• What you will do
Every line below that includes "mathrm" counts toward the total. Report that total alone.

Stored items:
-=-=-=-=-

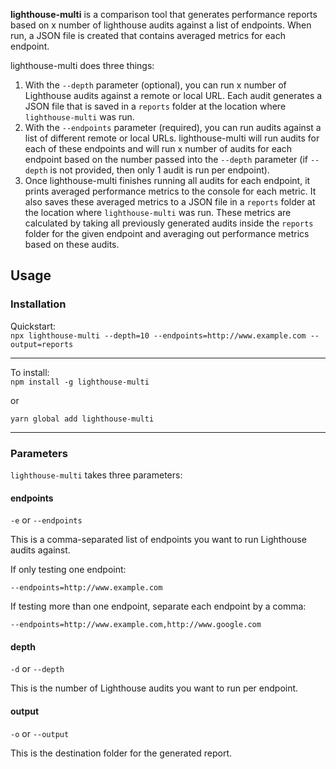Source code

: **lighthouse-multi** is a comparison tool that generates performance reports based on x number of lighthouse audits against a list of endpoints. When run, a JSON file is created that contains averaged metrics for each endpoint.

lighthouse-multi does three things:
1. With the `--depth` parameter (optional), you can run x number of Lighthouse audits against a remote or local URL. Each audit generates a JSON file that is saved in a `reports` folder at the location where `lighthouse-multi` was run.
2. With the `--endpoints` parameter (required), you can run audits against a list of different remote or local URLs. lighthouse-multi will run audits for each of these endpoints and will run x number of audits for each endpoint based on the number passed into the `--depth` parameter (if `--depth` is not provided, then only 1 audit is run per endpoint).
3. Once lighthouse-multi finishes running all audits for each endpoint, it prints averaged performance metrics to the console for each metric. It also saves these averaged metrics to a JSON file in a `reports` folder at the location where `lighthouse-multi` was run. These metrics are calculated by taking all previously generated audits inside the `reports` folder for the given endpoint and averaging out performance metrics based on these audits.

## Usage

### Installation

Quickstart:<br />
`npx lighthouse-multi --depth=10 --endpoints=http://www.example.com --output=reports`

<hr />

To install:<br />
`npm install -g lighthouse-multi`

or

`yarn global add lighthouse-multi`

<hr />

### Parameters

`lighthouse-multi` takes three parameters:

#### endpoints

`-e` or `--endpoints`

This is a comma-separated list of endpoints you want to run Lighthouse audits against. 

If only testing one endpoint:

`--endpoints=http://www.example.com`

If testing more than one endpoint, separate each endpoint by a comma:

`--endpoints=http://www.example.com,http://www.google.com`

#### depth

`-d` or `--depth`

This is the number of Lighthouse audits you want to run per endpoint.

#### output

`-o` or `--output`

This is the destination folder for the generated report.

-=-=-=-=-

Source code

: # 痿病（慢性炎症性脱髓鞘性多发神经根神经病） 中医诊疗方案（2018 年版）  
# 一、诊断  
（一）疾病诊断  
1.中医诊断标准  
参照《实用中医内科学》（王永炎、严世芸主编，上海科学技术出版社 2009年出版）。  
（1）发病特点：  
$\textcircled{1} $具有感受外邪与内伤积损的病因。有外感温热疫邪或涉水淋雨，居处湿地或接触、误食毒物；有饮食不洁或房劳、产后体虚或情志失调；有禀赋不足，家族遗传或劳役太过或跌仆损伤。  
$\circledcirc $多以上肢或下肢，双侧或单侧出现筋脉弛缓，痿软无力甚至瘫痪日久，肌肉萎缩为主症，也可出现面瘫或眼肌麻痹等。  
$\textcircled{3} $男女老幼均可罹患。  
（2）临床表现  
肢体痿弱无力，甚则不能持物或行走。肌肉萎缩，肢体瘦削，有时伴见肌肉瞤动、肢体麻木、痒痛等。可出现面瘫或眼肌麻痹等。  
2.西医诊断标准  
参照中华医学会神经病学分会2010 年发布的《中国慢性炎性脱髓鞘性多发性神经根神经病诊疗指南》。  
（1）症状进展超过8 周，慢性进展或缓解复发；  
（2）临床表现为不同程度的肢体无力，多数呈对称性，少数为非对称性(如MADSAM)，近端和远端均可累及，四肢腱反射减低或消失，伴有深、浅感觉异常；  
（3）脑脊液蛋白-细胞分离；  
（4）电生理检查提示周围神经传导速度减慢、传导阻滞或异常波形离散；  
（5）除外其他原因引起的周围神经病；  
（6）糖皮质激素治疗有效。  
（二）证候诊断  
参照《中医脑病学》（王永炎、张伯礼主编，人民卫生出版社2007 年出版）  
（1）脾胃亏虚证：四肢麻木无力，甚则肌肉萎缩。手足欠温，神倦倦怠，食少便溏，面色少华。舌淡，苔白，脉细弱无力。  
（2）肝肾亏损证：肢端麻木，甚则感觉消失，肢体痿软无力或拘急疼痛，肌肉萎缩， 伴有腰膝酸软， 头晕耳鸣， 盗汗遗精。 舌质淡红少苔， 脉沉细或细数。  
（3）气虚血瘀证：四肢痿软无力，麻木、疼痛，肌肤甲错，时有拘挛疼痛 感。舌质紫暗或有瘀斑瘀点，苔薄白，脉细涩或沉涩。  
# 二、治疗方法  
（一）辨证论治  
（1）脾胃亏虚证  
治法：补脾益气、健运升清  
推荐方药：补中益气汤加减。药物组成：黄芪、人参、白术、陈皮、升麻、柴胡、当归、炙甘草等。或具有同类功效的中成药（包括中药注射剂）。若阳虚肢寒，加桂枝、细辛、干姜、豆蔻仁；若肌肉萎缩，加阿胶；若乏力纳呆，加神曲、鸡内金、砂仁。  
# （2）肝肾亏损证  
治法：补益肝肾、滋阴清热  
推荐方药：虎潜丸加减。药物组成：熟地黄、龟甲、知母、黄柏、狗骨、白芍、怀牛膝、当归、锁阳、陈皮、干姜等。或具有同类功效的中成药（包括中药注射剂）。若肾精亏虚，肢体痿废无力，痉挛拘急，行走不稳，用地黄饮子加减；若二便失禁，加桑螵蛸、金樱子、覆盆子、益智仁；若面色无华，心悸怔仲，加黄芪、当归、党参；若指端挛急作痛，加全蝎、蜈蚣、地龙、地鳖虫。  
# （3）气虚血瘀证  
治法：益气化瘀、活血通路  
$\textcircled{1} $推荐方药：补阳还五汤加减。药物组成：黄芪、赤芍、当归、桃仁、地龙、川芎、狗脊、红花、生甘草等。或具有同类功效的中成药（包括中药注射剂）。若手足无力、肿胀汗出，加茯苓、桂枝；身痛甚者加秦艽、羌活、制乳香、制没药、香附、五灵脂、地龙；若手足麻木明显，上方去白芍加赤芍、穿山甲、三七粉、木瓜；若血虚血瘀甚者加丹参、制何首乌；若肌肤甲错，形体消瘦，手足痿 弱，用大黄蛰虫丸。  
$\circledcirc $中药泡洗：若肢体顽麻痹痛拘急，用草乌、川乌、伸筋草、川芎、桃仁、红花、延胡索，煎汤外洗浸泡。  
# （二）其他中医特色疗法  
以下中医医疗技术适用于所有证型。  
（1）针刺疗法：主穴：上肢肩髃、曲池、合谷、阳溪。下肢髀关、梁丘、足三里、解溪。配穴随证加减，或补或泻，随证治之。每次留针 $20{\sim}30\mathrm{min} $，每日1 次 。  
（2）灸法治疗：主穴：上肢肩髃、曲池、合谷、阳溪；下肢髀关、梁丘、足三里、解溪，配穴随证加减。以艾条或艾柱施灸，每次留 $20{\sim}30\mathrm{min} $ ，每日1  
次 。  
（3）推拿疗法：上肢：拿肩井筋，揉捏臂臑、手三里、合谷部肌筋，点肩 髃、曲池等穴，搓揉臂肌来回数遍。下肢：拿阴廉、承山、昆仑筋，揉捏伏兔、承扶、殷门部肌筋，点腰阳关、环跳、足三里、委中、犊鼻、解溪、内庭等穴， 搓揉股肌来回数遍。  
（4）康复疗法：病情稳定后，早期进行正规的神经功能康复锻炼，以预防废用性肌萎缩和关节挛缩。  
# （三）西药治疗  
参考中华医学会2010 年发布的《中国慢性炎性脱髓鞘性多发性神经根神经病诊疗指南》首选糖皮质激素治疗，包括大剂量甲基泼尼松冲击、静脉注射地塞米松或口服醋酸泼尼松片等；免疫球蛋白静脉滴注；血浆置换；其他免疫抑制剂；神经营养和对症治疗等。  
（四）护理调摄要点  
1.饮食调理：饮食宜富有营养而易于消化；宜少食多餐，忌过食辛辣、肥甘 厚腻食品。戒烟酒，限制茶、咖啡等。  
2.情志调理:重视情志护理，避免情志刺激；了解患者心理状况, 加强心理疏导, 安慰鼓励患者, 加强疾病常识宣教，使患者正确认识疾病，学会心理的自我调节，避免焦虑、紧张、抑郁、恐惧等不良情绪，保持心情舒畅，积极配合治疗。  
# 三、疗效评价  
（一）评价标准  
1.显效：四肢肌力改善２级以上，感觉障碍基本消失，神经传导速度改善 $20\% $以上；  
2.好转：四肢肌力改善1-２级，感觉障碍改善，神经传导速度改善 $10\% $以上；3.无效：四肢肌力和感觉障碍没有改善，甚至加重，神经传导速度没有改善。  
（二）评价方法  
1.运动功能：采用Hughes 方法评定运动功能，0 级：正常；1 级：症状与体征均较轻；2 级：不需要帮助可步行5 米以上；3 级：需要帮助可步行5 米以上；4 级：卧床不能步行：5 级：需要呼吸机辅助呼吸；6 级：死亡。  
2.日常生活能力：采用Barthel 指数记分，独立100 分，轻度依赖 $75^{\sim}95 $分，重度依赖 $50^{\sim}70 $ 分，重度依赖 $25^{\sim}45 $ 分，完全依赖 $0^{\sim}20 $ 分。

-=-=-=-=-

• Result
2